The principles of microeconomics course will focus student learning on the following concept areas. One-half of the departmental final exam will test on this material.

  1. Scarcity and choice address the problem of limited resources and the need to economize. There are not enough resources available to meet all the desires of all the people, making rationing in some form unavoidable. We are forced to make choices among competing objectives--an inescapable result of scarcity.
  1. Opportunity cost recognizes that everyone must choose between alternatives. Time and resources used to satisfy one set of desires can not be used to satisfy another set. The cost of any decision or action is measured in term of the value placed on the opportunity foregone.
  1. Comparativeadvantage explains how people benefit from voluntary exchange when production decisions are based on opportunity cost. Related Concepts: absolute advantage, benefits from trade.
  1. Marginal analysis is the economic way of thinking about the optimal allocation of resources. Choices are seldom made on an all-or-nothing basis--they are made at "the margin." Decision makers weigh the tradeoffs, a little more of one thing and a little less of another. In this environment, consideration is given to the incremental benefits and incremental costs of a decision.
  1. Self-interest is a strong motivator of economic decision makers. Driven by the power of self-interest, people are motivated to pursue efficiency in the production and consumption decisions they make. According to Adam Smith, the pursuit of self-interest, moderated by market competition, causes each individual to pursue a course of action that promotes the general welfare of society. Related concepts: role of economic incentives.
  1. Markets and pricing serve as the most efficient way to allocate scarce resources. The market accomplishes its tasks through a system of prices: what Adam Smith called the "invisible hand." This invisible hand can allocate resources because everyone and everything has a price. Prices increase if more is desired or decrease if less is desired. Firms base their production decisions on relative prices and relative price movements. The price mechanism becomes a way to bring a firm's output decisions into balance with consumer desires--something that we refer to a equilibrium. Related concepts: equilibrium, profit maximization, economic profit, and market structure.
  1. Supply and demand serve as the foundation to all economic analysis. Pricing and output decisions are based on the forces underlying these two economic concepts. Goods and services are allocated among competing uses by striking a balance (called an equilibrium) between the consumers' willingness to pay and the suppliers' willingness to provide--rationing via prices. Related concepts: price and income elasticity of demand and the importance of time in economic analysis.

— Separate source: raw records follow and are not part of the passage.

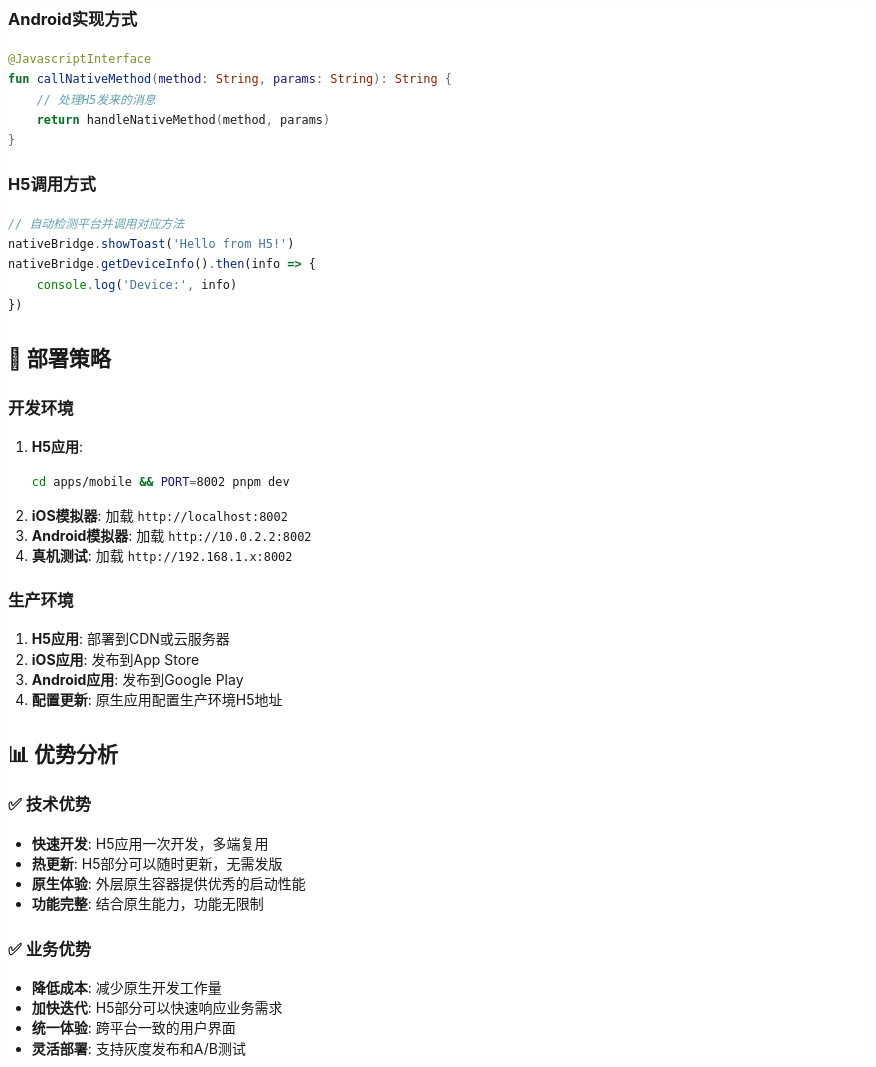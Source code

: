 ### Android实现方式
```kotlin
@JavascriptInterface
fun callNativeMethod(method: String, params: String): String {
    // 处理H5发来的消息
    return handleNativeMethod(method, params)
}
```

### H5调用方式
```javascript
// 自动检测平台并调用对应方法
nativeBridge.showToast('Hello from H5!')
nativeBridge.getDeviceInfo().then(info => {
    console.log('Device:', info)
})
```

## 🚀 部署策略

### 开发环境
1. **H5应用**: 
   ```bash
   cd apps/mobile && PORT=8002 pnpm dev
   ```
2. **iOS模拟器**: 加载 `http://localhost:8002`
3. **Android模拟器**: 加载 `http://10.0.2.2:8002`
4. **真机测试**: 加载 `http://192.168.1.x:8002`

### 生产环境
1. **H5应用**: 部署到CDN或云服务器
2. **iOS应用**: 发布到App Store
3. **Android应用**: 发布到Google Play
4. **配置更新**: 原生应用配置生产环境H5地址

## 📊 优势分析

### ✅ 技术优势
- **快速开发**: H5应用一次开发，多端复用
- **热更新**: H5部分可以随时更新，无需发版
- **原生体验**: 外层原生容器提供优秀的启动性能
- **功能完整**: 结合原生能力，功能无限制

### ✅ 业务优势
- **降低成本**: 减少原生开发工作量
- **加快迭代**: H5部分可以快速响应业务需求
- **统一体验**: 跨平台一致的用户界面
- **灵活部署**: 支持灰度发布和A/B测试
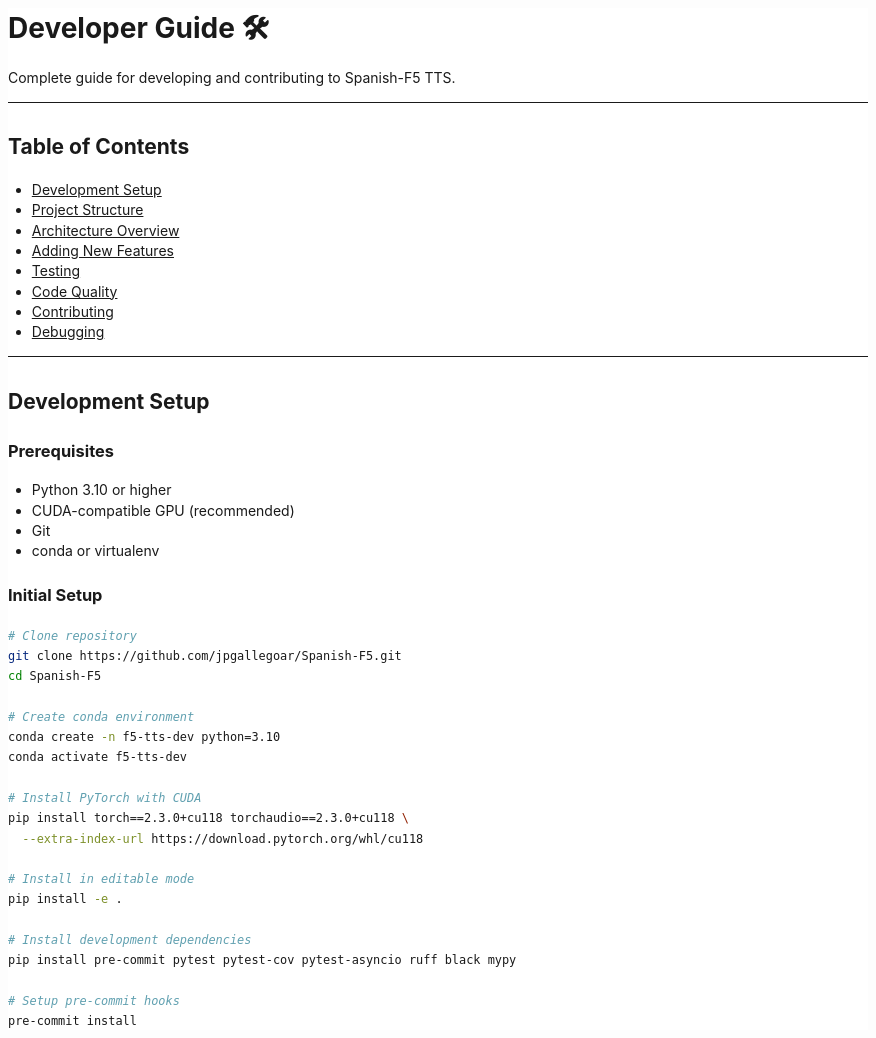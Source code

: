 # Developer Guide 🛠️

Complete guide for developing and contributing to Spanish-F5 TTS.

---

## Table of Contents

- [Development Setup](#development-setup)
- [Project Structure](#project-structure)
- [Architecture Overview](#architecture-overview)
- [Adding New Features](#adding-new-features)
- [Testing](#testing)
- [Code Quality](#code-quality)
- [Contributing](#contributing)
- [Debugging](#debugging)

---

## Development Setup

### Prerequisites

- Python 3.10 or higher
- CUDA-compatible GPU (recommended)
- Git
- conda or virtualenv

### Initial Setup

```bash
# Clone repository
git clone https://github.com/jpgallegoar/Spanish-F5.git
cd Spanish-F5

# Create conda environment
conda create -n f5-tts-dev python=3.10
conda activate f5-tts-dev

# Install PyTorch with CUDA
pip install torch==2.3.0+cu118 torchaudio==2.3.0+cu118 \
  --extra-index-url https://download.pytorch.org/whl/cu118

# Install in editable mode
pip install -e .

# Install development dependencies
pip install pre-commit pytest pytest-cov pytest-asyncio ruff black mypy

# Setup pre-commit hooks
pre-commit install
```
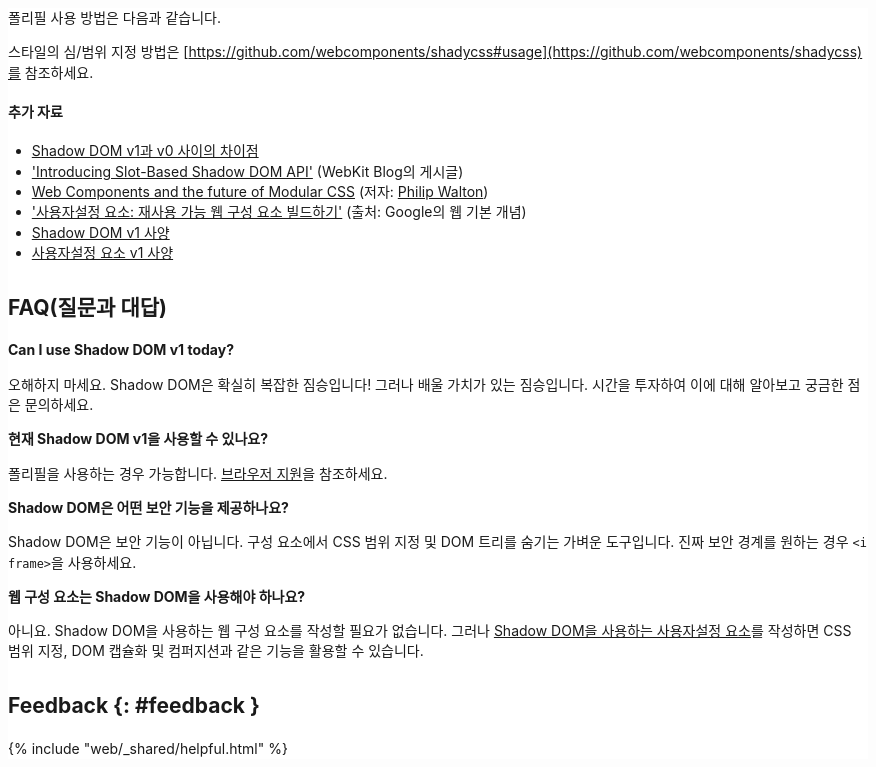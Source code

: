 폴리필 사용 방법은 다음과 같습니다.

스타일의 심/범위 지정 방법은 [https://github.com/webcomponents/shadycss#usage](https://github.com/webcomponents/shadycss)를 참조하세요.

#### 추가 자료

- [Shadow DOM v1과 v0 사이의 차이점](http://hayato.io/2016/shadowdomv1/)
- ['Introducing Slot-Based Shadow DOM API'](https://webkit.org/blog/4096/introducing-shadow-dom-api/) (WebKit Blog의 게시글)
- [Web Components and the future of Modular CSS](https://philipwalton.github.io/talks/2015-10-26/) (저자: [Philip Walton](https://twitter.com/@philwalton))
- ['사용자설정 요소: 재사용 가능 웹 구성 요소 빌드하기'](/web/fundamentals/getting-started/primers/customelements) (출처: Google의 웹 기본 개념)
- [Shadow DOM v1 사양](https://dom.spec.whatwg.org/#shadow-trees)
- [사용자설정 요소 v1 사양](https://html.spec.whatwg.org/multipage/scripting.html#custom-elements)

## FAQ(질문과 대답)

**Can I use Shadow DOM v1 today?**

오해하지 마세요. Shadow DOM은 확실히 복잡한 짐승입니다! 그러나 배울 가치가 있는 짐승입니다. 시간을 투자하여 이에 대해 알아보고 궁금한 점은 문의하세요.

**현재 Shadow DOM v1을 사용할 수 있나요?**

폴리필을 사용하는 경우 가능합니다. [브라우저 지원](#support)을 참조하세요.

**Shadow DOM은 어떤 보안 기능을 제공하나요?**

Shadow DOM은 보안 기능이 아닙니다. 구성 요소에서 CSS 범위 지정 및 DOM 트리를 숨기는 가벼운 도구입니다. 진짜 보안 경계를 원하는 경우 `<iframe>`을 사용하세요.

**웹 구성 요소는 Shadow DOM을 사용해야 하나요?**

아니요. Shadow DOM을 사용하는 웹 구성 요소를 작성할 필요가 없습니다. 그러나 [Shadow DOM을 사용하는 사용자설정 요소](#elements)를 작성하면 CSS 범위 지정, DOM 캡슐화 및 컴퍼지션과 같은 기능을 활용할 수 있습니다.

## Feedback {: #feedback }

{% include "web/_shared/helpful.html" %}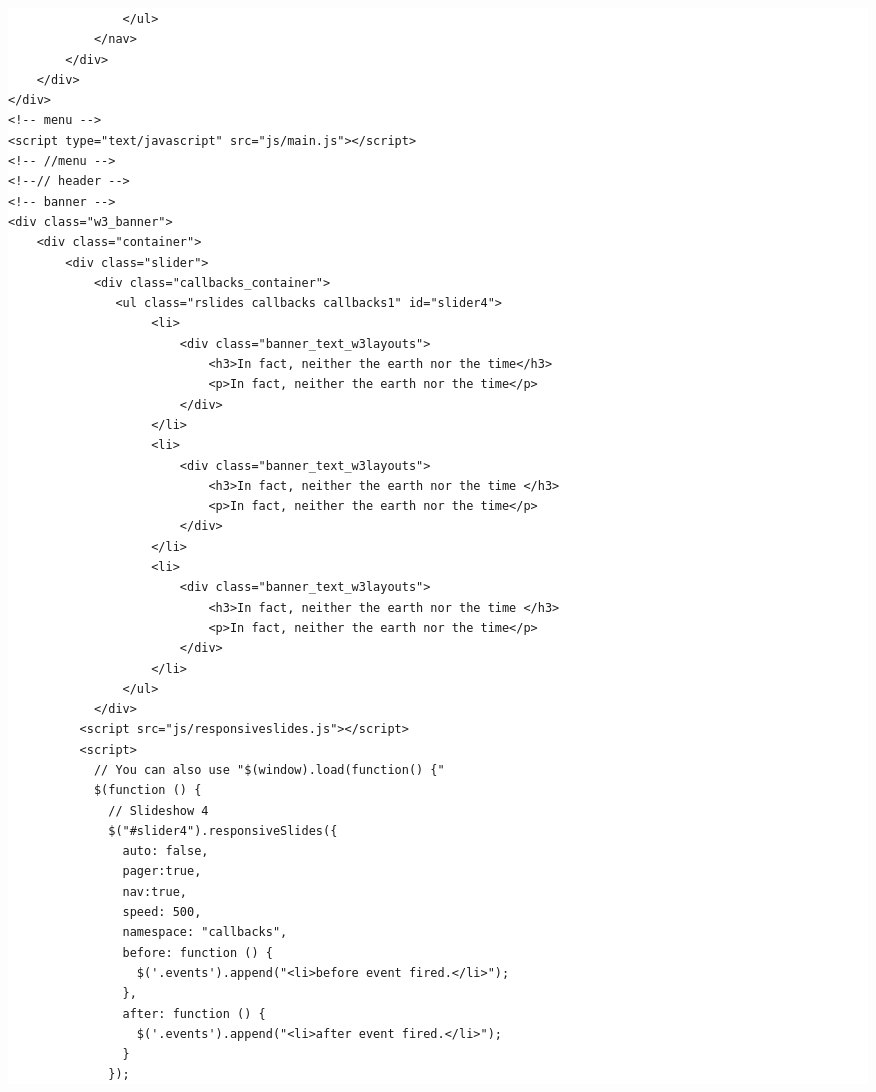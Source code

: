 					</ul>
				</nav>
			</div>
		</div>
	</div>
	<!-- menu -->
	<script type="text/javascript" src="js/main.js"></script>
	<!-- //menu -->
	<!--// header -->
	<!-- banner -->
	<div class="w3_banner">
	    <div class="container">
		    <div class="slider">
			    <div class="callbacks_container">
				   <ul class="rslides callbacks callbacks1" id="slider4">
					    <li>	
						    <div class="banner_text_w3layouts">
								<h3>In fact, neither the earth nor the time</h3>
								<p>In fact, neither the earth nor the time</p>
						    </div>
					    </li>
						<li>	
							<div class="banner_text_w3layouts">
								<h3>In fact, neither the earth nor the time </h3>
								<p>In fact, neither the earth nor the time</p>
							</div>
						</li>
						<li>							
							<div class="banner_text_w3layouts">
								<h3>In fact, neither the earth nor the time </h3>
								<p>In fact, neither the earth nor the time</p>
							</div>
					    </li>
			    	</ul>
				</div>
			  <script src="js/responsiveslides.js"></script>
			  <script>
				// You can also use "$(window).load(function() {"
				$(function () {
				  // Slideshow 4
				  $("#slider4").responsiveSlides({
					auto: false,
					pager:true,
					nav:true,
					speed: 500,
					namespace: "callbacks",
					before: function () {
					  $('.events').append("<li>before event fired.</li>");
					},
					after: function () {
					  $('.events').append("<li>after event fired.</li>");
					}
				  });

  1. Efficiency in economics measures how well resources are being used to promote social welfare. Inefficient outcomes waste resources, while the efficient use of scarce resources enhances social welfare. The fascinating aspect of competitive markets is how the more-or-less independent behavior on the part of thousands of decision makers serves to promote social welfare. Consumers attempt to make themselves better off by allocating limited budgets. Producers seek maximum profits by using cost-minimizing methods. Related concepts: productivity, optimization, consumer equilibrium, and law the of diminishing returns.
  1. Competition forces the resource owners to use their resources to promote the highest possible satisfaction of society: consumers, producers, investors. If resource owners do this well, they will be rewarded. If they are inept or inefficient, they are penalized. Competition takes production out of the hands of the less competent and into the hands of the more efficient--constantly promoting more efficient methods of production.
  1. Market failure arises when the free market fails to promote the efficient use of resources by either producing more or less than the optimal level of output. Sources of market failure include natural monopoly, externalities in production and consumption, and public goods. Other market imperfections such as incomplete information and immobile resources also contribute to this problem.
  1. Christian ethics and their compatibility with the modern marketplace economics are explored. Issues such as poverty, income distribution, social justice, materialism, and community will be discussed from the Christian perspective.